Sue Liu of Madras College, St Andrew's sent the solution to this problem. The locus of the point

P

is a straight line as the vertex

Q

of the right angled triangle

PQR

slides up the wall and the vertex

R

slides towards the corner.

Without loss of generality we can let the length of $QR$ be 1 unit, and take a coordinate system with the origin at $O$ and axes along $OR$ and $OQ$ . If $∠ PQR = α$ , where $0 < α < 90^{\circ}$ , then $PQ = \cos α$ and $PR = \sin α .$ Let $∠ QRO = θ$ where $0 ≦ θ ≦ 90^{\circ}$ . Then, from the right angled triangles $PSQ$ and $PTR$ , we have $∠ PRT = ∠ QPS = α - θ,$ and hence we can write down the coordinates of the point $P$ .

$\begin{matrix} x & = & \cos α \cos (α - θ) \\ y & = & \sin α \cos (α - θ) . \end{matrix}$

We see that

$\frac{y}{x} = \frac{\sin α \cos (α - θ)}{\cos α \cos (α - θ)} = \tan α .$

and so $P$ lies on the straight line $y = x \tan α$ .

The position $(x, y)$ depends only on $\cos (α - θ)$ , $α$ being a constant, and $θ$ a variable. The distance of the point $P$ from $O$ is given by

${OP}^{2} = x^{2} + y^{2} = \cos^{2} (α - θ) (\cos^{2} α + \sin^{2} α) = \cos^{2} (α - θ) .$

Hence $OP = \cos (α - θ)$ which is a maximum when $\cos (α - θ) = 1$ , that is when $α = θ$ . This occurs when $OQPR$ is a rectangle as shown in the diagram.
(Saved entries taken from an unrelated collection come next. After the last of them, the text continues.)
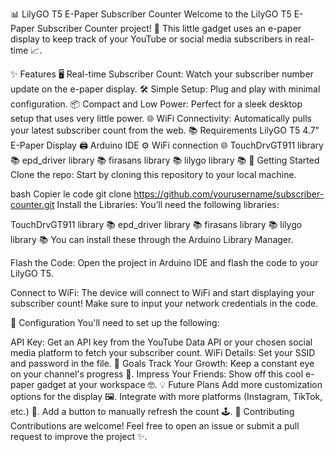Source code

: 📊 LilyGO T5 E-Paper Subscriber Counter
Welcome to the LilyGO T5 E-Paper Subscriber Counter project! 🎉 This little gadget uses an e-paper display to keep track of your YouTube or social media subscribers in real-time 📈.

✨ Features
🖥️ Real-time Subscriber Count: Watch your subscriber number update on the e-paper display.
🛠️ Simple Setup: Plug and play with minimal configuration.
📦 Compact and Low Power: Perfect for a sleek desktop setup that uses very little power.
🌐 WiFi Connectivity: Automatically pulls your latest subscriber count from the web.
📚 Requirements
LilyGO T5 4.7" E-Paper Display 🖨️
Arduino IDE ⚙️
WiFi connection 🌐
TouchDrvGT911 library 📚
epd_driver library 📚
firasans library 📚
lilygo library 📚
🚀 Getting Started
Clone the repo: Start by cloning this repository to your local machine.

bash
Copier le code
git clone https://github.com/yourusername/subscriber-counter.git
Install the Libraries: You’ll need the following libraries:

TouchDrvGT911 library 📚
epd_driver library 📚
firasans library 📚
lilygo library 📚
You can install these through the Arduino Library Manager.

Flash the Code: Open the project in Arduino IDE and flash the code to your LilyGO T5.

Connect to WiFi: The device will connect to WiFi and start displaying your subscriber count! Make sure to input your network credentials in the code.

🔧 Configuration
You'll need to set up the following:

API Key: Get an API key from the YouTube Data API or your chosen social media platform to fetch your subscriber count.
WiFi Details: Set your SSID and password in the file.
🎯 Goals
Track Your Growth: Keep a constant eye on your channel's progress 🚀.
Impress Your Friends: Show off this cool e-paper gadget at your workspace 🤓.
💡 Future Plans
Add more customization options for the display 🖼️.
Integrate with more platforms (Instagram, TikTok, etc.) 📱.
Add a button to manually refresh the count 🕹️.
🤝 Contributing
Contributions are welcome! Feel free to open an issue or submit a pull request to improve the project ✨.
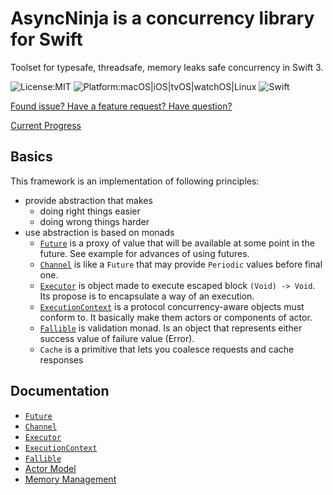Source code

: #    AsyncNinja is a concurrency library for Swift

Toolset for typesafe, threadsafe, memory leaks safe concurrency in Swift 3.

![License:MIT](https://img.shields.io/github/license/mashape/apistatus.svg)
![Platform:macOS|iOS|tvOS|watchOS|Linux](https://img.shields.io/badge/platform-macOS%7CiOS%7CtvOS%7CwatchOS%7CLinux-orange.svg)
![Swift](https://img.shields.io/badge/Swift-3.0-orange.svg)

[Found issue? Have a feature request? Have question?](https://github.com/AsyncNinja/AsyncNinja/issues)

[Current Progress](https://github.com/AsyncNinja/AsyncNinja/projects/1)

##    Basics
This framework is an implementation of following principles:

* provide abstraction that makes
	* doing right things easier
	* doing wrong things harder
* use abstraction is based on monads
    * [`Future`](https://github.com/AsyncNinja/AsyncNinja/blob/master/Documentation/Future.md) is a proxy of value that will be available at some point in the future. See example for advances of using futures.
    * [`Channel`](https://github.com/AsyncNinja/AsyncNinja/blob/master/Documentation/Channel.md) is like a `Future` that may provide `Periodic` values before final one.
    * [`Executor`](https://github.com/AsyncNinja/AsyncNinja/blob/master/Documentation/Executor.md) is object made to execute escaped block `(Void) -> Void`. Its propose is to encapsulate a way of an execution.
    * [`ExecutionContext`](https://github.com/AsyncNinja/AsyncNinja/blob/master/Documentation/ExecutionContext.md) is a protocol concurrency-aware objects must conform to. It basically make them actors or components of actor.
    * [`Fallible`](https://github.com/AsyncNinja/AsyncNinja/blob/master/Documentation/Fallible.md) is validation monad. Is an object that represents either success value of failure value (Error).
	* `Cache` is a primitive that lets you coalesce requests and cache responses

##    Documentation
* [`Future`](https://github.com/AsyncNinja/AsyncNinja/blob/master/Documentation/Future.md)
* [`Channel`](https://github.com/AsyncNinja/AsyncNinja/blob/master/Documentation/Channel.md)
* [`Executor`](https://github.com/AsyncNinja/AsyncNinja/blob/master/Documentation/Executor.md)
* [`ExecutionContext`](https://github.com/AsyncNinja/AsyncNinja/blob/master/Documentation/ExecutionContext.md)
* [`Fallible`](https://github.com/AsyncNinja/AsyncNinja/blob/master/Documentation/Fallible.md)
* [Actor Model](https://github.com/AsyncNinja/AsyncNinja/blob/master/Documentation/ActorModel.md)
* [Memory Management](https://github.com/AsyncNinja/AsyncNinja/blob/master/Documentation/MemoryManagement.md)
We get an even simpler method of solution by using the fact that the angles $QOR$ and $QPR$ are both 90 degrees so that $OQPR$ is a cyclic quadrilateral with $PR$ as a chord. We have $∠ POR = ∠ PQR = α$ because these two angles are subtended by the same chord of the circle. This shows that

$∠ POR$ is constant and hence that the locus of $P$ is the straight line $y = x \tan α .$

What can you say about the locus of $P$ if the triangle $PQR$ is not a right angled triangle?